**WORK ITEM:**
Without any of the pictures, print every record below exactly.

__________

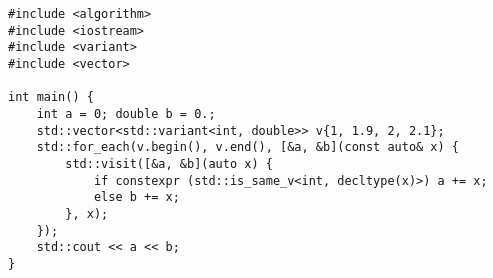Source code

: \begin{lstlisting}[title=\href{https://godbolt.org/z/5T7nTx}{\texttt{godbolt.org/z/5T7nTx}}]
#include <algorithm>
#include <iostream>
#include <variant>
#include <vector>

int main() {
    int a = 0; double b = 0.;
    std::vector<std::variant<int, double>> v{1, 1.9, 2, 2.1};
    std::for_each(v.begin(), v.end(), [&a, &b](const auto& x) {
        std::visit([&a, &b](auto x) {
            if constexpr (std::is_same_v<int, decltype(x)>) a += x;
            else b += x;
        }, x);
    });
    std::cout << a << b;
}
\end{lstlisting}
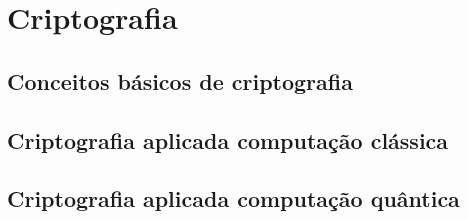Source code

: \section{Criptografia}
\subsection{Conceitos básicos de criptografia}
\subsection{Criptografia aplicada computação clássica}
\subsection{Criptografia aplicada computação quântica}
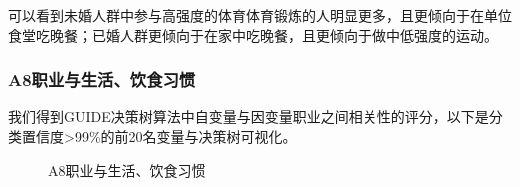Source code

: \documentclass{article}
\numberwithin{equation}{subsection}
\begin{document}
可以看到未婚人群中参与高强度的体育体育锻炼的人明显更多，且更倾向于在单位食堂吃晚餐；已婚人群更倾向于在家中吃晚餐，且更倾向于做中低强度的运动。
\subsubsection{A8职业与生活、饮食习惯}
我们得到GUIDE决策树算法中自变量与因变量职业之间相关性的评分，以下是分类置信度>99\%的前20名变量与决策树可视化。
\begin{figure}[htbp]
    \centering
    \quad
    \caption{A8职业与生活、饮食习惯}
\end{figure}
\end{document}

__________

**ANSWER AREA:**
Source code

: \begin{lstlisting}[title=\href{https://godbolt.org/z/5T7nTx}{\texttt{godbolt.org/z/5T7nTx}}]
#include <algorithm>
#include <iostream>
#include <variant>
#include <vector>

int main() {
    int a = 0; double b = 0.;
    std::vector<std::variant<int, double>> v{1, 1.9, 2, 2.1};
    std::for_each(v.begin(), v.end(), [&a, &b](const auto& x) {
        std::visit([&a, &b](auto x) {
            if constexpr (std::is_same_v<int, decltype(x)>) a += x;
            else b += x;
        }, x);
    });
    std::cout << a << b;
}
\end{lstlisting}
Source code

: \section{Criptografia}
\subsection{Conceitos básicos de criptografia}
\subsection{Criptografia aplicada computação clássica}
\subsection{Criptografia aplicada computação quântica}
Source code

: \documentclass{article}
\numberwithin{equation}{subsection}
\begin{document}
可以看到未婚人群中参与高强度的体育体育锻炼的人明显更多，且更倾向于在单位食堂吃晚餐；已婚人群更倾向于在家中吃晚餐，且更倾向于做中低强度的运动。
\subsubsection{A8职业与生活、饮食习惯}
我们得到GUIDE决策树算法中自变量与因变量职业之间相关性的评分，以下是分类置信度>99\%的前20名变量与决策树可视化。
\begin{figure}[htbp]
    \centering
    \quad
    \caption{A8职业与生活、饮食习惯}
\end{figure}
\end{document}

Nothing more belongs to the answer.